Study reveals drones disaster benefits

Study reveals drones disaster benefits | Insurance Business

Study reveals drones disaster benefits
Zurich has released the findings of a landmark study which demonstrates how useful drone technology can be in all levels of the disaster cycle.

The study, conducted by the North American office of the insurer and the Red Cross, found that the speed which drones can respond in the wake of a disaster could help increase the likelihood of finding and helping survivors.

Entitled Drones for Disaster Response and Relief Operations, the report notes that the use of drones will be one of the best tools used in the wake of future disasters.

“Aerial drones are one of the most promising and powerful new technologies to improve disaster response and relief operations. Drones naturally complement traditional manned relief operations by helping to ensure that operations can be conducted safer, faster, and more efficiently,” the report notes.

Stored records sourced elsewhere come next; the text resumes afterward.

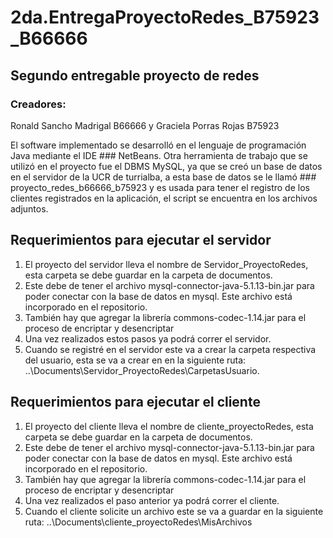 # 2da.EntregaProyectoRedes_B75923_B66666

## Segundo entregable proyecto de redes


### Creadores: 
Ronald Sancho Madrigal B66666 y Graciela Porras Rojas B75923

El software implementado se desarrolló en el lenguaje de programación Java mediante el IDE ### NetBeans. Otra herramienta de trabajo que se utilizó en el proyecto fue el DBMS MySQL, ya que se creó un base de datos en el servidor de la UCR de turrialba, a esta base de datos se le llamó ### proyecto_redes_b66666_b75923
y es usada para tener el registro de los clientes registrados en la aplicación, el script se encuentra en los archivos adjuntos.

## Requerimientos para ejecutar el servidor
1. El proyecto del servidor lleva el nombre de Servidor_ProyectoRedes, esta carpeta se debe guardar en la carpeta de documentos. 
2. Este debe de tener el archivo mysql-connector-java-5.1.13-bin.jar para poder conectar con la base de datos en mysql. Este archivo está incorporado en el repositorio.
3. También hay que agregar la librería commons-codec-1.14.jar para el proceso de encriptar y desencriptar
4. Una vez realizados estos pasos ya podrá correr el servidor.
5. Cuando se registré en el servidor este va a crear la carpeta respectiva del usuario, esta se va a crear en en la siguiente ruta: ..\Documents\Servidor_ProyectoRedes\CarpetasUsuario.

## Requerimientos para ejecutar el cliente
1. El proyecto del cliente lleva el nombre de cliente_proyectoRedes, esta carpeta se debe guardar en la carpeta de documentos.
2. Este debe de tener el archivo mysql-connector-java-5.1.13-bin.jar para poder conectar con la base de datos en mysql. Este archivo está incorporado en el repositorio.
3. También hay que agregar la librería commons-codec-1.14.jar para el proceso de encriptar y desencriptar
4. Una vez realizados el paso anterior ya podrá correr el cliente.
5. Cuando el cliente solicite un archivo este se va a guardar en la siguiente ruta: ..\Documents\cliente_proyectoRedes\MisArchivos
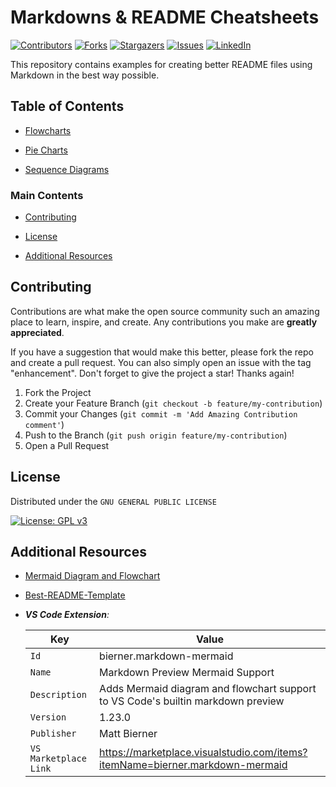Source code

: # Markdowns & README Cheatsheets

<!-- PROJECT SHIELDS -->
<!--
*** I'm using markdown "reference style" links for readability.
*** Reference links are enclosed in brackets [ ] instead of parentheses ( ).
*** See the bottom of this document for the declaration of the reference variables
*** for contributors-url, forks-url, etc. This is an optional, concise syntax you may use.
*** https://www.markdownguide.org/basic-syntax/#reference-style-links
-->
[![Contributors][contributors-shield]][contributors-url]
[![Forks][forks-shield]][forks-url]
[![Stargazers][stars-shield]][stars-url]
[![Issues][issues-shield]][issues-url]
[![LinkedIn][linkedin-shield]][linkedin-url]


This repository contains examples for creating better README files using Markdown in the best way possible.


## Table of Contents

- [Flowcharts](flowcharts#section)

- [Pie Charts](pie-charts#section)

- [Sequence Diagrams](sequence-diagrams#section)


### Main Contents

- [Contributing](#contributing)

- [License](#license)

- [Additional Resources](#additional-resources)


<!-- CONTRIBUTING -->
## Contributing

Contributions are what make the open source community such an amazing place to learn, inspire, and create. Any contributions you make are **greatly appreciated**.

If you have a suggestion that would make this better, please fork the repo and create a pull request. You can also simply open an issue with the tag "enhancement".
Don't forget to give the project a star! Thanks again!

1. Fork the Project
2. Create your Feature Branch (`git checkout -b feature/my-contribution`)
3. Commit your Changes (`git commit -m 'Add Amazing Contribution comment'`)
4. Push to the Branch (`git push origin feature/my-contribution`)
5. Open a Pull Request


<!-- LICENSE -->
## License

Distributed under the `GNU GENERAL PUBLIC LICENSE`

[![License: GPL v3][license-shield]][license-url]


## Additional Resources

- [Mermaid Diagram and Flowchart](https://mermaid.js.org/syntax/examples.html)

- [Best-README-Template](https://github.com/othneildrew/Best-README-Template)

- _**VS Code Extension**:_

    | Key                   | Value |
    |-----------------------|---------|
    | `Id`                  | bierner.markdown-mermaid |
    | `Name`                | Markdown Preview Mermaid Support |
    | `Description`         | Adds Mermaid diagram and flowchart support to VS Code's builtin markdown preview |
    | `Version`             | 1.23.0 |
    | `Publisher`           | Matt Bierner |
    | `VS Marketplace Link` | https://marketplace.visualstudio.com/items?itemName=bierner.markdown-mermaid |



<!-- Helper Links & Images -->
<!-- https://www.markdownguide.org/basic-syntax/#reference-style-links -->
[contributors-shield]: https://img.shields.io/github/contributors/koseburak/markdown-readme-cheatsheet.svg?style=for-the-badge
[contributors-url]: https://github.com/koseburak/markdown-readme-cheatsheet/graphs/contributors

[forks-shield]: https://img.shields.io/github/forks/koseburak/markdown-readme-cheatsheet.svg?style=for-the-badge
[forks-url]: https://github.com/koseburak/markdown-readme-cheatsheet/network/members

[stars-shield]: https://img.shields.io/github/stars/koseburak/markdown-readme-cheatsheet.svg?style=for-the-badge
[stars-url]: https://github.com/koseburak/markdown-readme-cheatsheet/stargazers

[issues-shield]: https://img.shields.io/github/issues/koseburak/markdown-readme-cheatsheet.svg?style=for-the-badge
[issues-url]: https://github.com/koseburak/markdown-readme-cheatsheet/issues

[license-shield]: https://img.shields.io/badge/License-GPLv3-blue.svg
[license-url]: https://github.com/koseburak/markdown-readme-cheatsheet/blob/main/LICENSE

[linkedin-shield]: https://img.shields.io/badge/-LinkedIn-black.svg?style=for-the-badge&logo=linkedin&colorB=555
[linkedin-url]: https://linkedin.com/in/kose-burak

“When a disaster occurs, drones may be used to provide relief workers with better situational awareness, locate survivors amidst the rubble, perform structural analysis of damaged infrastructure, deliver needed supplies and equipment, evacuate casualties, and help extinguish fires—among many other potential applications.”

It is not only after disaster has struck that drones are beneficial as the report found that the technology could be used to map out areas of land and aid risk assessment.

“In advance of an emergency, drones are able to assist with risk assessment, mapping, and planning.

“When individuals, businesses, and communities are able to understand and manage risks and plan effectively, they reduce overall damage and losses. Rebuilding and recovery are then able to begin more quickly and ultimately strengthening the resiliency of communities.”

The report recommended the global regulators need to formulate drone strategies as soon as possible if the true benefits of the technology are to be felt.

“The potential benefits that can come from collecting aerial data from drones in relief efforts warrant swift action on the part of regulators to create a sensible framework of rules that allow both the public and private sectors to get airborne.”

Dan Riordan, CEO of global corporate in North America for Zurich, said the study will allow insurance companies to better plan for their future disaster responses.

“With Zurich’s experience and role in redevelopment after events such as Hurricane Katrina and Superstorm Sandy, we know the importance of recovery and building resilient communities,” Riordan said.

“For Zurich and other insurance companies, we see drones playing a key role during those first critical hours and days following disasters.”